MORGANTOWN — After dominating Tennessee in its season opener, No. 14 West Virginia could be on letdown alert against Youngstown State.
But coach Dana Holgorsen doesn’t buy it.
He and the Mountaineers upperclassmen recall what transpired two years ago, when the FCS Penguins put up a fight in Morgantown.
“It was 14-14 at halftime,” Holgorsen said. “With Youngstown State, we know what we’re getting with these guys.”
West Virginia ultimately pulled away for a 38-21 victory in 2016 and went on to win 10 games overall. This year’s club figures to be setting their bar higher, with Heisman Trophy contender Will Grier fronting one of college football’s most experienced passing attacks.
While crushing Tennessee 40-14 in Week 1, Grier threw five touchdowns and the offense piled up 547 yards on only 61 snaps. A senior in his second season at West Virginia (1-0), Grier had two other potential scores dropped on pinpoint passes.
“The second year is always a lot easier,” Holgorsen said. “It slows things down, and when you look at things, you have answers. Where in Year One, you look at things and you say, ‘I don’t like that, but I don’t know what else to call, so I snap the ball.’ It’s just experience more than anything.”
Having talented weapons doesn’t hurt.
David Sills and Gary Jennings compiled 140 and 113 receiving yards respectively, while four running backs combined for 111 yards rushing on 25 carries.
“We mainly need to stay consistent and not back off because they’re an FCS school,” said Jennings, who caught a 28-yard touchdown last week. “We have to turn it up.”
Youngstown State (0-1) owns quite the FCS pedigree, which made last week’s 23-21 upset loss to Butler so stunning.
“It was obvious — we didn’t execute and we made a lot of bone-headed plays,” said Youngstown State coach Bo Pelini. “We didn’t do the things we were coached to do and we were undisciplined. It was a perfect storm of mistakes.”
“The lights came on and our fundamentals went to crap.”

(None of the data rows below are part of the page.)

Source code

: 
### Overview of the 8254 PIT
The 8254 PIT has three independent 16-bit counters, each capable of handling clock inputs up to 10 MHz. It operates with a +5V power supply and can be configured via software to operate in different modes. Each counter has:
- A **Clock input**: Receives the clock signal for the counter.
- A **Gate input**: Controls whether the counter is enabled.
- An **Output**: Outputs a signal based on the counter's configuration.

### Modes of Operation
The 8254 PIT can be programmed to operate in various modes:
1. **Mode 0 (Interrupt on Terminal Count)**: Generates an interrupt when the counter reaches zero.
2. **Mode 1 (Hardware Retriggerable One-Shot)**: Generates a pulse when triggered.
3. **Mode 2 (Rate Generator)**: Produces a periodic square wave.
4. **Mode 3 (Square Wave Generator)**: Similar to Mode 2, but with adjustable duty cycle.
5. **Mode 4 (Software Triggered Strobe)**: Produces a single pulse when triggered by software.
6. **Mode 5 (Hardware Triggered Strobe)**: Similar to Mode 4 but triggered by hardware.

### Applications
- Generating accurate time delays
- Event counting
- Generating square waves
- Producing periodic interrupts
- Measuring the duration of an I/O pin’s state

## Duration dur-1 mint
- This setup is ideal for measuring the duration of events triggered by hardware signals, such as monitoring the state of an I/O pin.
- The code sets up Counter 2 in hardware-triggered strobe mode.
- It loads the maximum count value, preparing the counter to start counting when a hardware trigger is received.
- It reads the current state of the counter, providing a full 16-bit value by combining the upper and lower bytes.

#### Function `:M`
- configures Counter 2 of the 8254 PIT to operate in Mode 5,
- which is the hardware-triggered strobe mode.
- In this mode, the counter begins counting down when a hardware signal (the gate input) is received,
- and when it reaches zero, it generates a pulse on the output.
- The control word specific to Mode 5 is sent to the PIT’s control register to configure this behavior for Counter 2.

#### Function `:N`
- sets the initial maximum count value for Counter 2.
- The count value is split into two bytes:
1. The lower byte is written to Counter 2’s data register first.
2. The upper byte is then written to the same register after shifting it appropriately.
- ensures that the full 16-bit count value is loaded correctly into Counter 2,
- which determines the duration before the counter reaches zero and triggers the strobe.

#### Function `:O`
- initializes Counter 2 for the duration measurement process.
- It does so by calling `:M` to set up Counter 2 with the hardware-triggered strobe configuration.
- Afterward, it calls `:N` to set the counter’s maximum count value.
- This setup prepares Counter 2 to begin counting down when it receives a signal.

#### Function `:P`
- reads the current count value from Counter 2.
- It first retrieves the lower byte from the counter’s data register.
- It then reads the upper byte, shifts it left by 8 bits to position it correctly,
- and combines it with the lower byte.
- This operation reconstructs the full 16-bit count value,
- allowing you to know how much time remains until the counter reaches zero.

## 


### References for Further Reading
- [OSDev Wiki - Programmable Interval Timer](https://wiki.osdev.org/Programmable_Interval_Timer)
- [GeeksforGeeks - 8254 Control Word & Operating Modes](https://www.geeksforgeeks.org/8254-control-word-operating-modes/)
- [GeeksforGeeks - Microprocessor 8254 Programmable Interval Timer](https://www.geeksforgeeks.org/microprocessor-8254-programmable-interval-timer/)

The Penguins, after opening the season No. 25 in the FCS poll, are unranked this week. They’ll expect a near sellout crowd at 60,000-seat Milan Puskar Stadium this week for WVU’s home debut.
“You can’t hit rewind. You can only control what happens going forward,” Pelini said. “If you execute the game plan, it doesn’t matter where you play or how many people are in the stands or anything else.”
Tevin McCaster, a 1,000-yard rusher in 2017, ran for 166 against Butler but lost a fumble. Notre Dame graduate transfer Montgomery VanGorder completed 18 of 27 passes for 234 yards and three touchdowns in his first game at Youngstown State.
The Mountaineers are 18-0 all-time against FCS programs.
“FCS teams beat FBS teams every single week — it happens. It’s going to happen this week,” Holgorsen said. “Our goal and our job is to make sure it doesn’t happen to us, so we’re going to take this very, very, very seriously.”